● **Work task**:
Pictures aside, the output must consist of the lines from the one containing "the chosen product." through the end of the data, reproduced exactly.

● **Data in this exercise**:
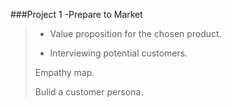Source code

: ###Project 1 -Prepare to Market
>
>* Value proposition for the chosen product.
>
>* Interviewing potential customers.
>
>Empathy map.
>
>Bulid a customer persona.
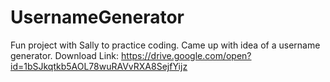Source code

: # UsernameGenerator
Fun project with Sally to practice coding. Came up with idea of a username generator.
Download Link: https://drive.google.com/open?id=1bSJkqtkb5AOL78wuRAVvRXA8SejfYijz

● **Solution to this task**:
>* Value proposition for the chosen product.
>
>* Interviewing potential customers.
>
>Empathy map.
>
>Bulid a customer persona.
Source code

: # UsernameGenerator
Fun project with Sally to practice coding. Came up with idea of a username generator.
Download Link: https://drive.google.com/open?id=1bSJkqtkb5AOL78wuRAVvRXA8SejfYijz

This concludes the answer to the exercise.